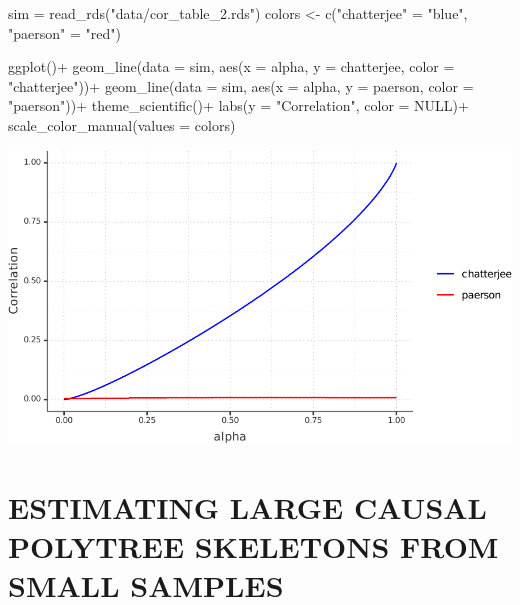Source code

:\documentclass[
  10pt,
]{article}
\newenvironment{Shaded}{\begin{snugshade}}{\end{snugshade}}
\newcommand{\AttributeTok}[1]{\textcolor[rgb]{0.77,0.63,0.00}{#1}}
\newcommand{\ConstantTok}[1]{\textcolor[rgb]{0.00,0.00,0.00}{#1}}
\newcommand{\FunctionTok}[1]{\textcolor[rgb]{0.00,0.00,0.00}{#1}}
\newcommand{\NormalTok}[1]{#1}
\newcommand{\OtherTok}[1]{\textcolor[rgb]{0.56,0.35,0.01}{#1}}
\newcommand{\SpecialCharTok}[1]{\textcolor[rgb]{0.00,0.00,0.00}{#1}}
\newcommand{\StringTok}[1]{\textcolor[rgb]{0.31,0.60,0.02}{#1}}
\begin{document}
\begin{Shaded}
\begin{Highlighting}[]
\NormalTok{sim }\OtherTok{=} \FunctionTok{read\_rds}\NormalTok{(}\StringTok{"data/cor\_table\_2.rds"}\NormalTok{)}
\NormalTok{colors }\OtherTok{\textless{}{-}} \FunctionTok{c}\NormalTok{(}\StringTok{"chatterjee"} \OtherTok{=} \StringTok{"blue"}\NormalTok{, }\StringTok{"paerson"} \OtherTok{=} \StringTok{"red"}\NormalTok{)}

\FunctionTok{ggplot}\NormalTok{()}\SpecialCharTok{+}
  \FunctionTok{geom\_line}\NormalTok{(}\AttributeTok{data =}\NormalTok{ sim, }\FunctionTok{aes}\NormalTok{(}\AttributeTok{x =}\NormalTok{ alpha, }\AttributeTok{y =}\NormalTok{ chatterjee, }\AttributeTok{color =} \StringTok{"chatterjee"}\NormalTok{))}\SpecialCharTok{+}
  \FunctionTok{geom\_line}\NormalTok{(}\AttributeTok{data =}\NormalTok{ sim, }\FunctionTok{aes}\NormalTok{(}\AttributeTok{x =}\NormalTok{ alpha, }\AttributeTok{y =}\NormalTok{ paerson, }\AttributeTok{color =} \StringTok{"paerson"}\NormalTok{))}\SpecialCharTok{+}
  \FunctionTok{theme\_scientific}\NormalTok{()}\SpecialCharTok{+}
  \FunctionTok{labs}\NormalTok{(}\AttributeTok{y =} \StringTok{"Correlation"}\NormalTok{, }\AttributeTok{color =} \ConstantTok{NULL}\NormalTok{)}\SpecialCharTok{+}
  \FunctionTok{scale\_color\_manual}\NormalTok{(}\AttributeTok{values =}\NormalTok{ colors)}
\end{Highlighting}
\end{Shaded}

\begin{center}\includegraphics[width=1\linewidth]{figure/unnamed-chunk-7-1} \end{center}

\hypertarget{estimating-large-causal-polytree-skeletons-from-small-samples}{%
\section{ESTIMATING LARGE CAUSAL POLYTREE SKELETONS FROM SMALL
SAMPLES}\label{estimating-large-causal-polytree-skeletons-from-small-samples}}
\end{document}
★ ★ ★ ★ ★ ★ ★
# About this task
If a record above holds a picture, leave the picture out and write out everything else exactly.

# Exercise answer
Source code

:\documentclass[
  10pt,
]{article}
\newenvironment{Shaded}{\begin{snugshade}}{\end{snugshade}}
\newcommand{\AttributeTok}[1]{\textcolor[rgb]{0.77,0.63,0.00}{#1}}
\newcommand{\ConstantTok}[1]{\textcolor[rgb]{0.00,0.00,0.00}{#1}}
\newcommand{\FunctionTok}[1]{\textcolor[rgb]{0.00,0.00,0.00}{#1}}
\newcommand{\NormalTok}[1]{#1}
\newcommand{\OtherTok}[1]{\textcolor[rgb]{0.56,0.35,0.01}{#1}}
\newcommand{\SpecialCharTok}[1]{\textcolor[rgb]{0.00,0.00,0.00}{#1}}
\newcommand{\StringTok}[1]{\textcolor[rgb]{0.31,0.60,0.02}{#1}}
\begin{document}
\begin{Shaded}
\begin{Highlighting}[]
\NormalTok{sim }\OtherTok{=} \FunctionTok{read\_rds}\NormalTok{(}\StringTok{"data/cor\_table\_2.rds"}\NormalTok{)}
\NormalTok{colors }\OtherTok{\textless{}{-}} \FunctionTok{c}\NormalTok{(}\StringTok{"chatterjee"} \OtherTok{=} \StringTok{"blue"}\NormalTok{, }\StringTok{"paerson"} \OtherTok{=} \StringTok{"red"}\NormalTok{)}

\FunctionTok{ggplot}\NormalTok{()}\SpecialCharTok{+}
  \FunctionTok{geom\_line}\NormalTok{(}\AttributeTok{data =}\NormalTok{ sim, }\FunctionTok{aes}\NormalTok{(}\AttributeTok{x =}\NormalTok{ alpha, }\AttributeTok{y =}\NormalTok{ chatterjee, }\AttributeTok{color =} \StringTok{"chatterjee"}\NormalTok{))}\SpecialCharTok{+}
  \FunctionTok{geom\_line}\NormalTok{(}\AttributeTok{data =}\NormalTok{ sim, }\FunctionTok{aes}\NormalTok{(}\AttributeTok{x =}\NormalTok{ alpha, }\AttributeTok{y =}\NormalTok{ paerson, }\AttributeTok{color =} \StringTok{"paerson"}\NormalTok{))}\SpecialCharTok{+}
  \FunctionTok{theme\_scientific}\NormalTok{()}\SpecialCharTok{+}
  \FunctionTok{labs}\NormalTok{(}\AttributeTok{y =} \StringTok{"Correlation"}\NormalTok{, }\AttributeTok{color =} \ConstantTok{NULL}\NormalTok{)}\SpecialCharTok{+}
  \FunctionTok{scale\_color\_manual}\NormalTok{(}\AttributeTok{values =}\NormalTok{ colors)}
\end{Highlighting}
\end{Shaded}

\begin{center}\includegraphics[width=1\linewidth]{figure/unnamed-chunk-7-1} \end{center}

\hypertarget{estimating-large-causal-polytree-skeletons-from-small-samples}{%
\section{ESTIMATING LARGE CAUSAL POLYTREE SKELETONS FROM SMALL
SAMPLES}\label{estimating-large-causal-polytree-skeletons-from-small-samples}}
\end{document}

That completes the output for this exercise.